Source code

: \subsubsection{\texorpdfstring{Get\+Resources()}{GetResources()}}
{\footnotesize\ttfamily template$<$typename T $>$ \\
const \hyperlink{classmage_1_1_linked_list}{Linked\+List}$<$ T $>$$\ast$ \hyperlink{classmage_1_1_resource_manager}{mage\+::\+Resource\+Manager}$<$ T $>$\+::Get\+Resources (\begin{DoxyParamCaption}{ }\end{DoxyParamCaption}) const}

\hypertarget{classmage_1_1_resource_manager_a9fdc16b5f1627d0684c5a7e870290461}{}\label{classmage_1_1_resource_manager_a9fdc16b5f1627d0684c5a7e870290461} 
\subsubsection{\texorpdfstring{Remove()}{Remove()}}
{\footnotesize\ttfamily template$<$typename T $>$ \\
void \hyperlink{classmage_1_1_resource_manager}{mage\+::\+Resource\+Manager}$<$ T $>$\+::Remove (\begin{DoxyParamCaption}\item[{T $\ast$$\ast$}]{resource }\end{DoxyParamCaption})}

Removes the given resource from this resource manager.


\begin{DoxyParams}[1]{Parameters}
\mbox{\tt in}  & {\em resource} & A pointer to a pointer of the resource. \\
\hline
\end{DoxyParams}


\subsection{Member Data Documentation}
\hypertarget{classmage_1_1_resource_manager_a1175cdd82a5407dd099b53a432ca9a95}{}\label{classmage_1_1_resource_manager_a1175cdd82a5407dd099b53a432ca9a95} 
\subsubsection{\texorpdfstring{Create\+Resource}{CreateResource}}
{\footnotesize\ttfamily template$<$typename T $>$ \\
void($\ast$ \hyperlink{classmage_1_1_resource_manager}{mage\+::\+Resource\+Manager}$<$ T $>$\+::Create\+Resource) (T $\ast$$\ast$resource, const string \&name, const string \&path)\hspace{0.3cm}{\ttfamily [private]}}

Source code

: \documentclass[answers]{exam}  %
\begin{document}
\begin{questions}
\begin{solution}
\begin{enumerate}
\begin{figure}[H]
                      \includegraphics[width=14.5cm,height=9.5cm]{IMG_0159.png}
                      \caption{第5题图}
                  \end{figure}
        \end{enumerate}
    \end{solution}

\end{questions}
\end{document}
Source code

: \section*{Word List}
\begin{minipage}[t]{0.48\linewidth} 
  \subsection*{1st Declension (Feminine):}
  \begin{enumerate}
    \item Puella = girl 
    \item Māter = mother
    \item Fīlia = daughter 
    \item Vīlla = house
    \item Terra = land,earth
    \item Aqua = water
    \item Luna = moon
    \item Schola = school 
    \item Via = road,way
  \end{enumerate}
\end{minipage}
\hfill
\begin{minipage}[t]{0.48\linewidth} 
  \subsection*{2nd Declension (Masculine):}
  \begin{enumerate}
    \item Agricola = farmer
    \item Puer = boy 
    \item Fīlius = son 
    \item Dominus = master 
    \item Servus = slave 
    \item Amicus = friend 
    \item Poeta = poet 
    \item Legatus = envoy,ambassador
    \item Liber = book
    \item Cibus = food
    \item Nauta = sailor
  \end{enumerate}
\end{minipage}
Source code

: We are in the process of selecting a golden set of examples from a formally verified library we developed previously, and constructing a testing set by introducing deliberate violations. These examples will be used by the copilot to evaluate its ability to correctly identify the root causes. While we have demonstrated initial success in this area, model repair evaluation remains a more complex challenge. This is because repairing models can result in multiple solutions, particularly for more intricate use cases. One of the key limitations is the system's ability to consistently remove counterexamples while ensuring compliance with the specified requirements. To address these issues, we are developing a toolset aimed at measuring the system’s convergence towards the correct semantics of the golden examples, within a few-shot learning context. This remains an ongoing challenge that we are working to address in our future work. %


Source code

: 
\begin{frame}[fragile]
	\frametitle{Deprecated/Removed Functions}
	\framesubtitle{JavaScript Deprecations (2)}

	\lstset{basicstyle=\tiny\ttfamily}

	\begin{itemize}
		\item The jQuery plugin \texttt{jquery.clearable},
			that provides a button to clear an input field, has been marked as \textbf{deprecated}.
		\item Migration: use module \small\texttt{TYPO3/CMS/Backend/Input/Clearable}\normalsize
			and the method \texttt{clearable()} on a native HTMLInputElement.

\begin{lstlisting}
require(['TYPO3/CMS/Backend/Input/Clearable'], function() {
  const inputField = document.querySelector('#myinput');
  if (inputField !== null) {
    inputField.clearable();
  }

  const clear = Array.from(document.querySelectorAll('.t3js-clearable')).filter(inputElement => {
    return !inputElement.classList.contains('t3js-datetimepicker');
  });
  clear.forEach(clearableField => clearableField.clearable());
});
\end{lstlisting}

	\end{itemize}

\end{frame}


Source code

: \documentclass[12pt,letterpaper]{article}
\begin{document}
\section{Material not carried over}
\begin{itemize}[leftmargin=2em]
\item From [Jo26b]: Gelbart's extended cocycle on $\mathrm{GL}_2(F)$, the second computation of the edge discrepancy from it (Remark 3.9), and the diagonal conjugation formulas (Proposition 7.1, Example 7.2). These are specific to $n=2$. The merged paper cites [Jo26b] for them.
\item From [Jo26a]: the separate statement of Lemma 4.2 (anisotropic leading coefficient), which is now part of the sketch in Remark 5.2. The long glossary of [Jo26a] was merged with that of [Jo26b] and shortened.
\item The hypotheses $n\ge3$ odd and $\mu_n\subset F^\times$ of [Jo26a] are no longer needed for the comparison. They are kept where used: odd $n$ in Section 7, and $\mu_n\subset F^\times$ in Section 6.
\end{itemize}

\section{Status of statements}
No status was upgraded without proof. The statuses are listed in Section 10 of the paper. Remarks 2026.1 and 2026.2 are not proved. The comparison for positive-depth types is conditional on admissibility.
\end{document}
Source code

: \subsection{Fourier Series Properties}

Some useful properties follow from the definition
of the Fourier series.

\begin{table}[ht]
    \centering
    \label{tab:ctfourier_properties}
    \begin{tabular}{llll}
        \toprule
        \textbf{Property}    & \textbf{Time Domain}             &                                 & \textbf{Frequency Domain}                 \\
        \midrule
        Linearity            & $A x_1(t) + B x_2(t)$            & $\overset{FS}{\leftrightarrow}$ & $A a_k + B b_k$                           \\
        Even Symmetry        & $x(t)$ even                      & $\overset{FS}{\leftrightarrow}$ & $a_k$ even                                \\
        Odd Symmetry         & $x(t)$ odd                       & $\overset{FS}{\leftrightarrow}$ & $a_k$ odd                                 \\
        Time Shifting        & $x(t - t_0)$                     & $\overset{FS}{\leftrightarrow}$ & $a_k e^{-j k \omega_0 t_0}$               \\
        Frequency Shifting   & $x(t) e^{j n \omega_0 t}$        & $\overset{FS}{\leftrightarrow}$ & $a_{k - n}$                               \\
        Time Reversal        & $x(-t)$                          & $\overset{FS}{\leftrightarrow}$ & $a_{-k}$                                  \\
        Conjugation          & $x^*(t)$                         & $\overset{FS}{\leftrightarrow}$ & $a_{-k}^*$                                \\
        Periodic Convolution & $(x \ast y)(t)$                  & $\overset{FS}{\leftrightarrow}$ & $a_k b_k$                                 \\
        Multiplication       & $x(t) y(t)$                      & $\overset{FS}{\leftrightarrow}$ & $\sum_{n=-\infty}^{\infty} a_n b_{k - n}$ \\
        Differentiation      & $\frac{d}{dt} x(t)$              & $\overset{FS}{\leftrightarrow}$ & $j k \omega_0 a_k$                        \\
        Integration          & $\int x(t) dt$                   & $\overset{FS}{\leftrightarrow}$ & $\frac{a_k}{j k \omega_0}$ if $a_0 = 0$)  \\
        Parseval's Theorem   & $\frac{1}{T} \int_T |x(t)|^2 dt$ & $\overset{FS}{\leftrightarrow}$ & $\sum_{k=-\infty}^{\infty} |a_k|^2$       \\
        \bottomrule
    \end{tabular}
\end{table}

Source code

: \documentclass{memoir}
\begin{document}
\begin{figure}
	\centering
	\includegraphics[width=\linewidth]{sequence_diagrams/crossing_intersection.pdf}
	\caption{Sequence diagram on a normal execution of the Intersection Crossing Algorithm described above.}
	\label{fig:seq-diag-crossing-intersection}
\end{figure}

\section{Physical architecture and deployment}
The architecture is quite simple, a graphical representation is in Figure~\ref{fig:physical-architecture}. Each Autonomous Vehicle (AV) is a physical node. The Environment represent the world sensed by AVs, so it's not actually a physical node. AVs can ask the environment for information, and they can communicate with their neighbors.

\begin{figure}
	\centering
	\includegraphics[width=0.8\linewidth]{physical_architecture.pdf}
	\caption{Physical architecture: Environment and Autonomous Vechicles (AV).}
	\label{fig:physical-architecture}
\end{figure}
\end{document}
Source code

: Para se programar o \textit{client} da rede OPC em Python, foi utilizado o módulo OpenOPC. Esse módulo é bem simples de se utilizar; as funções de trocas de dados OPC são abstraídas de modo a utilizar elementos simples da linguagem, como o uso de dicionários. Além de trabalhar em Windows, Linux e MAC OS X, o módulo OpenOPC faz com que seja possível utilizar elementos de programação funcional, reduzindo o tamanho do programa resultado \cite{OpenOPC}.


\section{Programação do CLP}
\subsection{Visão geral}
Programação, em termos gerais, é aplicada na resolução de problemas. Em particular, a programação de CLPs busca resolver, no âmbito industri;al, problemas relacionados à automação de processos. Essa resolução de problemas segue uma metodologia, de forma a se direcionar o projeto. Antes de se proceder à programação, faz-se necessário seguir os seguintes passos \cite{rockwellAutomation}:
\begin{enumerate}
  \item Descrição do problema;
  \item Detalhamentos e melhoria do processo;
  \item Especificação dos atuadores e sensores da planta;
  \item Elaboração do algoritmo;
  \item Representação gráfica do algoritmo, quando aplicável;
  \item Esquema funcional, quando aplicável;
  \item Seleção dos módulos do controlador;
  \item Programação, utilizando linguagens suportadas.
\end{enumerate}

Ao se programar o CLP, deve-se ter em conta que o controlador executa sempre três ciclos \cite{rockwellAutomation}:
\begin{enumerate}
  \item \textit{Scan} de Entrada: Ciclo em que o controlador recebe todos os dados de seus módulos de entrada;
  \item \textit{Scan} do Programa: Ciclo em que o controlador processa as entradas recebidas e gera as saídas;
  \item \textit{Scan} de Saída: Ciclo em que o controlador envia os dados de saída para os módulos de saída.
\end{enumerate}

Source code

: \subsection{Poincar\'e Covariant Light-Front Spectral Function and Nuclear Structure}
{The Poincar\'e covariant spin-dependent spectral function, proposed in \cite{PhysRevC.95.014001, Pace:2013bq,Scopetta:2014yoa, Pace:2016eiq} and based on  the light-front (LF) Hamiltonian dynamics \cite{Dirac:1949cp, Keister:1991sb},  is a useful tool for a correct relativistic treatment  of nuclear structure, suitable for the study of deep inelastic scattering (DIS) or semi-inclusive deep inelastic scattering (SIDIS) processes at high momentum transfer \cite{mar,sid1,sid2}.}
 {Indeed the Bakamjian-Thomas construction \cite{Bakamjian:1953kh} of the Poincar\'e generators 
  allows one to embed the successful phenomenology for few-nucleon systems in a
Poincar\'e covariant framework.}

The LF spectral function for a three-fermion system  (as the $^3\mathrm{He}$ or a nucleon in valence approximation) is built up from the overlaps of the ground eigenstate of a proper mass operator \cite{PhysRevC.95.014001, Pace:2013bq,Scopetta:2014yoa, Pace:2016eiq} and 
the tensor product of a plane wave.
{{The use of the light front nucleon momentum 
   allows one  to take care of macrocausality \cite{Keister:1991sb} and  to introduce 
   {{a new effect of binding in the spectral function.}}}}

--

#### Directions for this task
Starting with the line that contains "front nucleon momentum", write out each line through the end of the listing, exactly as it appears, and include nothing else.

#### Response area
{{The use of the light front nucleon momentum 
   allows one  to take care of macrocausality \cite{Keister:1991sb} and  to introduce 
   {{a new effect of binding in the spectral function.}}}}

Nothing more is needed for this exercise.